* [WHAT IS REQUIRED]
In the listing below, find each line holding "auto" and copy it.

----------------

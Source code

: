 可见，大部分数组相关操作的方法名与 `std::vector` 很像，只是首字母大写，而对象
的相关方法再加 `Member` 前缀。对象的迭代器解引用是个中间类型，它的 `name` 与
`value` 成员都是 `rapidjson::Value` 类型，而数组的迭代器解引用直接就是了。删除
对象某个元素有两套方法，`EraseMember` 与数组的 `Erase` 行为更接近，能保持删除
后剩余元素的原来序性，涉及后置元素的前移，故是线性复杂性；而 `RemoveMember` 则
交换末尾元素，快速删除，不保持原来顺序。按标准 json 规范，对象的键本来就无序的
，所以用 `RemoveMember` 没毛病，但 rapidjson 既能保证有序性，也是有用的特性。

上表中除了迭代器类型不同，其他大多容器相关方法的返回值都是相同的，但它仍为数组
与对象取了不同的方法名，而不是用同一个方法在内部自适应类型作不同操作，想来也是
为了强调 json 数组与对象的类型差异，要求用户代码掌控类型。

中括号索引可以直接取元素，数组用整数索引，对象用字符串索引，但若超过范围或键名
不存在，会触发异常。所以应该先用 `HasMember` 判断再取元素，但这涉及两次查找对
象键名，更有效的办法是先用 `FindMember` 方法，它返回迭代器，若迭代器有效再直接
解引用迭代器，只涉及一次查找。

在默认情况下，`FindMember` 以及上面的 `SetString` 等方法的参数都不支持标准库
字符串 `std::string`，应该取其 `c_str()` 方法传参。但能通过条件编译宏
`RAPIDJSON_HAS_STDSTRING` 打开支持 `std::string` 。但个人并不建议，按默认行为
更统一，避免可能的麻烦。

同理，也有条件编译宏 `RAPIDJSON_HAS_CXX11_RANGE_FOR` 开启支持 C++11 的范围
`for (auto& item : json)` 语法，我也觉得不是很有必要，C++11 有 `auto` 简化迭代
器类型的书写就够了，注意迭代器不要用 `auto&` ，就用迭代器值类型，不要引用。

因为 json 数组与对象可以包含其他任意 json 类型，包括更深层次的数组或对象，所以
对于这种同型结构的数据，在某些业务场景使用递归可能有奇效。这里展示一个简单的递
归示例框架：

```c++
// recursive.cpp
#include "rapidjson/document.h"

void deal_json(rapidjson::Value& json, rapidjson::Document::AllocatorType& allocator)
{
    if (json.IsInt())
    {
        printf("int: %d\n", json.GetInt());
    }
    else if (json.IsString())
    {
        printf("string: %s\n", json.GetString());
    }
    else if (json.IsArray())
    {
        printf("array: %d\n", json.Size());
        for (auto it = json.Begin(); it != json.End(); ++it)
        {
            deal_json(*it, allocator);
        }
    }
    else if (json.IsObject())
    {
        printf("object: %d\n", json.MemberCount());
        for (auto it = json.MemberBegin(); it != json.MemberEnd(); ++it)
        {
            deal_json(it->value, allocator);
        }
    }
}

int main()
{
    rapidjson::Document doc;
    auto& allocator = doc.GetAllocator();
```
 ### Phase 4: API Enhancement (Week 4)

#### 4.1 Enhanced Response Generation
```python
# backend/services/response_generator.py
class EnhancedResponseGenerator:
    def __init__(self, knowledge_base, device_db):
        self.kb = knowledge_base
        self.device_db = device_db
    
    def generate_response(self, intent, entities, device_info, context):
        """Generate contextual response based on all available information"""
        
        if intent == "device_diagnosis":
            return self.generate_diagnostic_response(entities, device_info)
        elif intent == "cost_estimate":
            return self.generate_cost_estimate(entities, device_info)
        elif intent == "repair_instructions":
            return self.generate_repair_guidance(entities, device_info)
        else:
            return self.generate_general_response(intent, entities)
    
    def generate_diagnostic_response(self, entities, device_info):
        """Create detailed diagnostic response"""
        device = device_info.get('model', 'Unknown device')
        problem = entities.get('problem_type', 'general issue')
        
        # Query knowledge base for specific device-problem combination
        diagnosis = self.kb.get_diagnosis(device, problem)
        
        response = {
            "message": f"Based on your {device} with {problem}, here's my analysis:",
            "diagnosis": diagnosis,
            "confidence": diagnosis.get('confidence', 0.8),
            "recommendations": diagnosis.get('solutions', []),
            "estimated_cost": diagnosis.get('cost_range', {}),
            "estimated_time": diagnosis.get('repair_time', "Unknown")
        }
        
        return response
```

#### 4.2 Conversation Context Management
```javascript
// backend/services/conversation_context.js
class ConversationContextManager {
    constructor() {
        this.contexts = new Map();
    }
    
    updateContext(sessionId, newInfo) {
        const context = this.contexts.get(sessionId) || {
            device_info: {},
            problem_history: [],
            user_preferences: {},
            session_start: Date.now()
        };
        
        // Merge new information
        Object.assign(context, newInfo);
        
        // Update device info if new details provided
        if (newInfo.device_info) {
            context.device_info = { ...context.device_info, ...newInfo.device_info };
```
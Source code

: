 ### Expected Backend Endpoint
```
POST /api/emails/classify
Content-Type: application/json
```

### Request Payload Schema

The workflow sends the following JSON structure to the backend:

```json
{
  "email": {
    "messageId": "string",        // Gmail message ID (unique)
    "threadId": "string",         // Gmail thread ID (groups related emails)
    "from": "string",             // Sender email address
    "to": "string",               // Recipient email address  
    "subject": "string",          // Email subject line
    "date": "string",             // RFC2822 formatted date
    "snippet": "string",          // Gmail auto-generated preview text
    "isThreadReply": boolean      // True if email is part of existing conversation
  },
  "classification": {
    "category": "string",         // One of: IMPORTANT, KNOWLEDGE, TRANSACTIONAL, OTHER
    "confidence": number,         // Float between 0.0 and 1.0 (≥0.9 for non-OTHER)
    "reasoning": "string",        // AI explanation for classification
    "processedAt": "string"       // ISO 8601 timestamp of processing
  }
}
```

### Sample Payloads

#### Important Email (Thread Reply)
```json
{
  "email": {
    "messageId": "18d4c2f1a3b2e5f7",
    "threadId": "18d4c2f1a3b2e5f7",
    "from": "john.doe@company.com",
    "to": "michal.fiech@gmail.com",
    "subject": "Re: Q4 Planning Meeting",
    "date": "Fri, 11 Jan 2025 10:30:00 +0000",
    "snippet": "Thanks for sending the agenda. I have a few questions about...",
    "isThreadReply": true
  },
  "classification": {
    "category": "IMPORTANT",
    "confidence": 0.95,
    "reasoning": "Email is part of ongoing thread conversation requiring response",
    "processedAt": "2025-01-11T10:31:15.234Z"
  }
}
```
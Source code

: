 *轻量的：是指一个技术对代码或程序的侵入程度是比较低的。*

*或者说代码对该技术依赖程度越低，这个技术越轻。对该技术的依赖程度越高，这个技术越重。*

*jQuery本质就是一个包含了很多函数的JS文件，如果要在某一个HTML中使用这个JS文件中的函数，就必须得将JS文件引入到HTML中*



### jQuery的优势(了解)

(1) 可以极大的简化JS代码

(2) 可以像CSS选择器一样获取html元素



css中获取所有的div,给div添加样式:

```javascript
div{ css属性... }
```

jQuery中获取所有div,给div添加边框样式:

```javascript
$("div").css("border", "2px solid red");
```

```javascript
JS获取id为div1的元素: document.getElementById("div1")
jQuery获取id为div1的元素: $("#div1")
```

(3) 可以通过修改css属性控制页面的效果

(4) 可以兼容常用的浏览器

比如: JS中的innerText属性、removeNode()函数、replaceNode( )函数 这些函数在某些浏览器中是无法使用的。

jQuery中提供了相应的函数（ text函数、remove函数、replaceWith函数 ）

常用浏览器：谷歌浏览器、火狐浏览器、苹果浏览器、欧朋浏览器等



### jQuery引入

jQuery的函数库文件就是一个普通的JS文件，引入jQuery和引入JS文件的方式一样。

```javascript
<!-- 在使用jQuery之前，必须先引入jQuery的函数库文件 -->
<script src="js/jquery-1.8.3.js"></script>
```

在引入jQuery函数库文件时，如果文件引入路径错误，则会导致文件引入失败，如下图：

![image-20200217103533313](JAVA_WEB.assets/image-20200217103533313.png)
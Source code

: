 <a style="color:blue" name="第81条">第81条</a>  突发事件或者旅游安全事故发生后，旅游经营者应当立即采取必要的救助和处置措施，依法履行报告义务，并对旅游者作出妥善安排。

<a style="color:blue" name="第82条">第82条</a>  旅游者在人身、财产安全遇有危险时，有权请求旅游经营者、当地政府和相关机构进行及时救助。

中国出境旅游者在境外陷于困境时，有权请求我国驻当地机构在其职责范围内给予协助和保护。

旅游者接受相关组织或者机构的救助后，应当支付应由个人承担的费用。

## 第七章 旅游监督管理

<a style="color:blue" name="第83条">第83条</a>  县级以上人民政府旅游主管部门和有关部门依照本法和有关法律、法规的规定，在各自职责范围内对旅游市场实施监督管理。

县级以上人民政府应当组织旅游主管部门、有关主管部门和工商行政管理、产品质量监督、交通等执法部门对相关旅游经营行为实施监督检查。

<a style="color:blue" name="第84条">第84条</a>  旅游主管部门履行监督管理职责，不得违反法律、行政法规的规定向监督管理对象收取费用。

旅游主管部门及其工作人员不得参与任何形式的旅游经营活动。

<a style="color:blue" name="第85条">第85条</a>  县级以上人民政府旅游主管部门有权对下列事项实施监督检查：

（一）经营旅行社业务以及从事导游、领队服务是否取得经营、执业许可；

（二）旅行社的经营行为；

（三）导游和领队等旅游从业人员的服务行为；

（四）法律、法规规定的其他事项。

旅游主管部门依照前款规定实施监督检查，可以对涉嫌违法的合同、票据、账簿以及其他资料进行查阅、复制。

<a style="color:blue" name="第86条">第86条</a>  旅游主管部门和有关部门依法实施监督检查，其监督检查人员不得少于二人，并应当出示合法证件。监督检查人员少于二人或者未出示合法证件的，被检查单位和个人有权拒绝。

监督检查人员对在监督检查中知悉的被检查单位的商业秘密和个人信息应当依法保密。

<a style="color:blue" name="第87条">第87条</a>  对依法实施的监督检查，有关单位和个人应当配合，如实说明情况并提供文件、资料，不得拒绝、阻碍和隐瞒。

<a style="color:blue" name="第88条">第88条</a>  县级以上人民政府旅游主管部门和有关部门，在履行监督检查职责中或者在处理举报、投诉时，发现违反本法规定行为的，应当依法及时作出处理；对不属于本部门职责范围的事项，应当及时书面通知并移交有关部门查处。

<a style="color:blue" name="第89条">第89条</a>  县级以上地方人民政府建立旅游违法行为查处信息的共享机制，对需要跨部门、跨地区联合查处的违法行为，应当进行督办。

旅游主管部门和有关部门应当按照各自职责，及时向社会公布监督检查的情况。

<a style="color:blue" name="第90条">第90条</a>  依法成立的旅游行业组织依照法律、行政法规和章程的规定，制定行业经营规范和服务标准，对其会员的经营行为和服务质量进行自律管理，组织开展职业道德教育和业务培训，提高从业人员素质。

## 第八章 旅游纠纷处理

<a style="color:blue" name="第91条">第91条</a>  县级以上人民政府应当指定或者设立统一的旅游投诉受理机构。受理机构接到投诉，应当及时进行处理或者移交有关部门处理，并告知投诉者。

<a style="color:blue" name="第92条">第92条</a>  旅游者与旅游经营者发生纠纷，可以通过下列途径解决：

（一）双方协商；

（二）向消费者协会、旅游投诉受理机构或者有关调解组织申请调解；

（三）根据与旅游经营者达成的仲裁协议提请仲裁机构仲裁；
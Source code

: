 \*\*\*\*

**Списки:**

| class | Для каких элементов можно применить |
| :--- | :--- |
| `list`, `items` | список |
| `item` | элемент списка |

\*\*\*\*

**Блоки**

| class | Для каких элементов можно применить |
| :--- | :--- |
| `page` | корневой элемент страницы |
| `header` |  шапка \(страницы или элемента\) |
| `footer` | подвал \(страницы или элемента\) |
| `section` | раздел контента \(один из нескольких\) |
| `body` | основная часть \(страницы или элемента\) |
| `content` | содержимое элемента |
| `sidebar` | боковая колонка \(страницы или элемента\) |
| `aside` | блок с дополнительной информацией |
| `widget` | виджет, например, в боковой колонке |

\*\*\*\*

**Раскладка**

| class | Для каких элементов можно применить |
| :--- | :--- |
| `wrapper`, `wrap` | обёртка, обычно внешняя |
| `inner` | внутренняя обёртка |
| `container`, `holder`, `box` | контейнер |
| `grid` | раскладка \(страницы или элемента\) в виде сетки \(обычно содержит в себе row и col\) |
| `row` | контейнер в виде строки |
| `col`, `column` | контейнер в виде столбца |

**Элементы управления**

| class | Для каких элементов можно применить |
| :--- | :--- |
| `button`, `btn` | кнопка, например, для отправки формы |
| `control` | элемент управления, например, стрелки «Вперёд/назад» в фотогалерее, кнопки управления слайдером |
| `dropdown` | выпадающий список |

----------------

* [YOUR RESPONSE]
`for (auto& item : json)` 语法，我也觉得不是很有必要，C++11 有 `auto` 简化迭代
器类型的书写就够了，注意迭代器不要用 `auto&` ，就用迭代器值类型，不要引用。
        for (auto it = json.Begin(); it != json.End(); ++it)
        for (auto it = json.MemberBegin(); it != json.MemberEnd(); ++it)
    auto& allocator = doc.GetAllocator();
    "snippet": "string",          // Gmail auto-generated preview text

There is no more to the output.